It just so happened that a large group of migrating cariboo wanted to cross that same river that same day. Needless to say the water level was so high in the river that all the cariboo drowned and never made it to the other side.

So my answer is: Maybe nothing bad will happen to us, but maybe a lot of bad things will happen the animals near the dam.

Obviously, a large area is submerged when a dam is built, and this may be home to unique and endangered flora and fauna. Water which flows from hydroelectric dams is from the bottom of the dam where it is cold, dark, low in oxygen, and almost lifeless. This affects the ecosystem for many miles downstream.

Benefit

The reservoir created by a dam, while taking away some terrestrial habitat, can improve wetland, shoreline, and aquatic habitat.

Another perspective...

I have not heard of any examples of reservoirs improving wetlands except maybe in arid climates, but then many types of wetlands do not naturally belong in arid climates. Also, they do not create aquatic habitat so much as just change it from a naturally flowing wild river to a lake, which is a completely different water body and supports a completely different ecosystem.

Dams do provide more shoreline probably, and also help control water supply, generate electricity, improve agriculture, help in flood control, and provide additional water contact recreational opportunities.

However, dams are, by and large, damaging to the environment. They disrupt the natural flow regime of a river, disconnecting the river from its flood plain. The previous commenter mentioned dams improving wetlands. That may be true around the reservoir, but usually, all the wetlands wetlands below the dam suffer and often disappear completely.

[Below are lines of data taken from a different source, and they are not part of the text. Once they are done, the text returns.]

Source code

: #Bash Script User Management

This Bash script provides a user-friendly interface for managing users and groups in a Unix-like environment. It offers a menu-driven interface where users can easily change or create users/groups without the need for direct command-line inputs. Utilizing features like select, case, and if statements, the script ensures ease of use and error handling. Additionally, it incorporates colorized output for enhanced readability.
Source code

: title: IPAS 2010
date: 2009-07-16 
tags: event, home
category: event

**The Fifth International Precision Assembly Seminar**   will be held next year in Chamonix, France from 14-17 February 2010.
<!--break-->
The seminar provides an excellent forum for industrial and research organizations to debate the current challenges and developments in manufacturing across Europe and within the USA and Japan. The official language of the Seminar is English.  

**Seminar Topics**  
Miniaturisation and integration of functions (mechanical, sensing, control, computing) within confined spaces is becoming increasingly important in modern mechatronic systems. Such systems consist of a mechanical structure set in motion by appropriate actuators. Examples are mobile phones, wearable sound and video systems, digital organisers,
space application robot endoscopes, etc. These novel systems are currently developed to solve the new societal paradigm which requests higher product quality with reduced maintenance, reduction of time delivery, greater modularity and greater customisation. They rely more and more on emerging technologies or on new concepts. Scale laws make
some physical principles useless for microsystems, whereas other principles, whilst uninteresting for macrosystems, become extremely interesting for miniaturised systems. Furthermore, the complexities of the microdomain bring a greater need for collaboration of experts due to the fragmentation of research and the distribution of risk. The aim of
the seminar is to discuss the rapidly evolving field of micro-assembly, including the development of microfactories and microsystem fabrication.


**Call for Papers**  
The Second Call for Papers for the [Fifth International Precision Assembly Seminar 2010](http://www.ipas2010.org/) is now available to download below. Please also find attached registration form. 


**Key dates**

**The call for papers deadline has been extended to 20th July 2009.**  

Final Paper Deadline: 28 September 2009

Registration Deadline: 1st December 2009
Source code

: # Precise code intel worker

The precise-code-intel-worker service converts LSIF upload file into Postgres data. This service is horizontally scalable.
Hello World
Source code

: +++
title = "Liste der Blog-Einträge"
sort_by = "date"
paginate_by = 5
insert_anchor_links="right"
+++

We like to think that reservoirs help to improve water supply and aid in flood control, but sometimes, dams can have exactly the opposite effect. In many years, average rainfall will result in our ability to operate dams to their full effect, capturing more the snowmelt, reserving water for increased demand later in the year, controlling potential flooding from heavy rainstorms, etc. And while engineeers have done a lot of good for us, I have zero confidence in the ability of engineers to overcome nature in the long run. A river and its wetlands are already designed to deliver exactly the amount of water for natural communities in the watershed. Wetlands have numerous functions essential to healthy riverine processes. They serve as habitat for aquatic and terrestrial wildlife, serve as nurseries for young fishes and amphibians, and help filter out pollutants. They also act like sponges, absorbing water during the spring melt and releasing it back to the river later in the year when the river requires more water. All of those ecosystem functions may be taken away when a dam is built.

In addition, natural communities in the river are adapted to river life. Dams interrupt those communities. Dams are responsible for endangering numerous species, including salmon and freshwater mussels. They are hurting salmon by impairing the ability of adult salmon to swim up their home rivers to spawn, and also impede the ability of spawned salmon fry to swim downstream as they migrate toward the ocean. Also, as a family, the Unionidae (freshwater mussels) are probably the most endangered family of any in the animal kingdom. Most freshwater mussels require flow, an some exist in very localized populations. So when a dam is built and suddenly there is no flow, whole species of mussels may go extinct, and many probably already have.

Unintended consequences

Many dams have been built to control the flow of rivers. Recent flooding in the midwestern United States is thought to be caused not by climate change but the fact that the dams have allowed silt to build up and, in effect, have shallowed the riverbed. Periodic natural flooding creates a deeper channel and lessens the severity of future flood events, and this is not possible with the system of dams the way it is.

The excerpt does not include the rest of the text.